Campus emergency plan isn't for the birds
Jonathan Oyama
Issue date: 4/10/07 Section: News
There is an emergency plan for Cal State Long Beach students should there be an avian flu outbreak, said a representative of the Housing & Residential Life office Monday.
Although the avian flu has not yet been carried over into the United States, as was predicted would happen in October of last year, there have been more than 200 reported cases of the avian flu in Asia from 1997 to 2006.
Director of Housing & Residential Life Stan Olin said that Maryann Rozanski, director of Safety, Risk Management and Information Security, was involved in the planning in case the avian flu spreads to CSULB.
According to Olin, Rozanski was the representative in a task force meeting at the CSU system Chancellor's Office. In the meeting, Rozanski and other representatives of the CSU system discussed what to do in case an avian flu outbreak occurs.
"CSU as a whole was trying very hard not to ignore this," Olin said. "What they had done essentially was set up lines of communication and some scenarios of what we could do if [an avian flu outbreak occurs]."
Olin said that if the avian flu spreads to the CSULB campus, the university's Emergency Operations Center has a response team that would handle the campus in case of a disaster and form a plan. University Police Chief Jack Pearson would head the center.
The Emergency Operations Center's plan states that if a disaster occurred, Pearson or his designee, Sgt. Scott Brown, would be responsible for activating the Emergency Operations Center. He would then ask the incident commander, CSULB President F. King Alexander, to start the plan.
Olin also said that one of the most difficult aspects of planning in case of a future disaster is that no one can predict what will actually happen in an emergency situation.
"If something bad happens, what we don't know is which people are going to get sick, who's not going to be here, how many people are going to be sick," Olin said. "So you have a little trouble making exact plans."

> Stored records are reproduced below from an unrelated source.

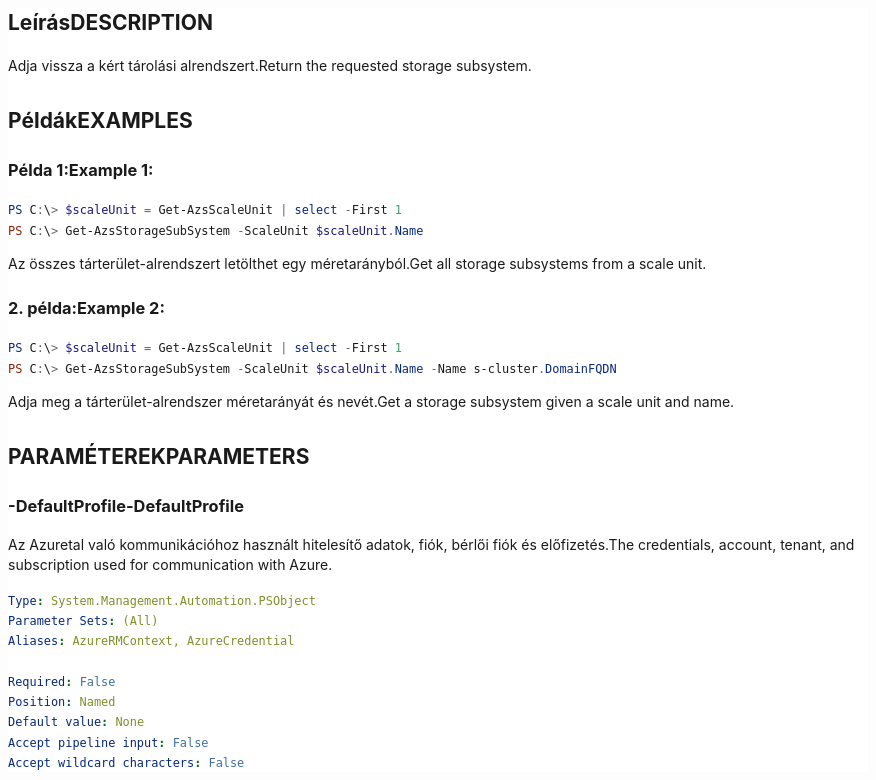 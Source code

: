 ## <span data-ttu-id="8fae1-108">Leírás</span><span class="sxs-lookup"><span data-stu-id="8fae1-108">DESCRIPTION</span></span>
<span data-ttu-id="8fae1-109">Adja vissza a kért tárolási alrendszert.</span><span class="sxs-lookup"><span data-stu-id="8fae1-109">Return the requested storage subsystem.</span></span>

## <span data-ttu-id="8fae1-110">Példák</span><span class="sxs-lookup"><span data-stu-id="8fae1-110">EXAMPLES</span></span>

### <span data-ttu-id="8fae1-111">Példa 1:</span><span class="sxs-lookup"><span data-stu-id="8fae1-111">Example 1:</span></span>
```powershell
PS C:\> $scaleUnit = Get-AzsScaleUnit | select -First 1
PS C:\> Get-AzsStorageSubSystem -ScaleUnit $scaleUnit.Name
```

<span data-ttu-id="8fae1-112">Az összes tárterület-alrendszert letölthet egy méretarányból.</span><span class="sxs-lookup"><span data-stu-id="8fae1-112">Get all storage subsystems from a scale unit.</span></span>

### <span data-ttu-id="8fae1-113">2. példa:</span><span class="sxs-lookup"><span data-stu-id="8fae1-113">Example 2:</span></span>
```powershell
PS C:\> $scaleUnit = Get-AzsScaleUnit | select -First 1
PS C:\> Get-AzsStorageSubSystem -ScaleUnit $scaleUnit.Name -Name s-cluster.DomainFQDN
```

<span data-ttu-id="8fae1-114">Adja meg a tárterület-alrendszer méretarányát és nevét.</span><span class="sxs-lookup"><span data-stu-id="8fae1-114">Get a storage subsystem given a scale unit and name.</span></span>

## <span data-ttu-id="8fae1-115">PARAMÉTEREK</span><span class="sxs-lookup"><span data-stu-id="8fae1-115">PARAMETERS</span></span>

### <span data-ttu-id="8fae1-116">-DefaultProfile</span><span class="sxs-lookup"><span data-stu-id="8fae1-116">-DefaultProfile</span></span>
<span data-ttu-id="8fae1-117">Az Azuretal való kommunikációhoz használt hitelesítő adatok, fiók, bérlői fiók és előfizetés.</span><span class="sxs-lookup"><span data-stu-id="8fae1-117">The credentials, account, tenant, and subscription used for communication with Azure.</span></span>

```yaml
Type: System.Management.Automation.PSObject
Parameter Sets: (All)
Aliases: AzureRMContext, AzureCredential

Required: False
Position: Named
Default value: None
Accept pipeline input: False
Accept wildcard characters: False

```
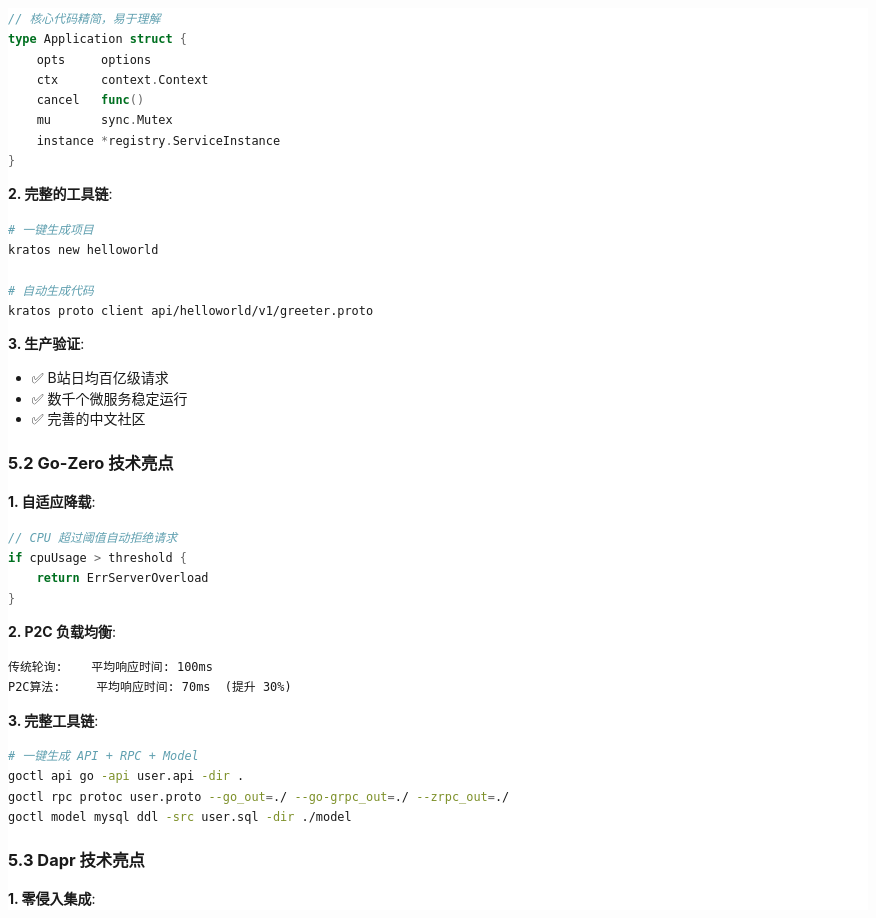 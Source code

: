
 ```go
// 核心代码精简，易于理解
type Application struct {
    opts     options
    ctx      context.Context
    cancel   func()
    mu       sync.Mutex
    instance *registry.ServiceInstance
}
```

**2. 完整的工具链**:

```bash
# 一键生成项目
kratos new helloworld

# 自动生成代码
kratos proto client api/helloworld/v1/greeter.proto
```

**3. 生产验证**:

- ✅ B站日均百亿级请求
- ✅ 数千个微服务稳定运行
- ✅ 完善的中文社区

### 5.2 Go-Zero 技术亮点

**1. 自适应降载**:

```go
// CPU 超过阈值自动拒绝请求
if cpuUsage > threshold {
    return ErrServerOverload
}
```

**2. P2C 负载均衡**:

```text
传统轮询:    平均响应时间: 100ms
P2C算法:     平均响应时间: 70ms  (提升 30%)
```

**3. 完整工具链**:

```bash
# 一键生成 API + RPC + Model
goctl api go -api user.api -dir .
goctl rpc protoc user.proto --go_out=./ --go-grpc_out=./ --zrpc_out=./
goctl model mysql ddl -src user.sql -dir ./model
```

### 5.3 Dapr 技术亮点

**1. 零侵入集成**:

The avian influenza virus is found in wild birds' intestines and is very contagious among birds, according to the Centers for Disease Control and Prevention (CDC) Web site. The virus is spread through infected birds' saliva, nasal secretions and feces.
The CDC Web site also states that symptoms of avian influenza include typical symptoms of the flu, as well as eye infection, pneumonia, severe respiratory disease and other severe and life-threatening conditions.
However, Health Resource Center Coordinator Nop Ratanasiripong said that it is very unlikely that the avian flu would spread from Asia to Long Beach.
"It will be very unlikely, because…we have a very good prevention plan with the department of health of Long Beach," Ratanasiripong said. "The poultry industry is also very careful on [handling] poultry products like chickens, ducks and those kinds of things."
Ratanasiripong said that the FDA has regulations for foods imported into the United States and that the food is tested carefully.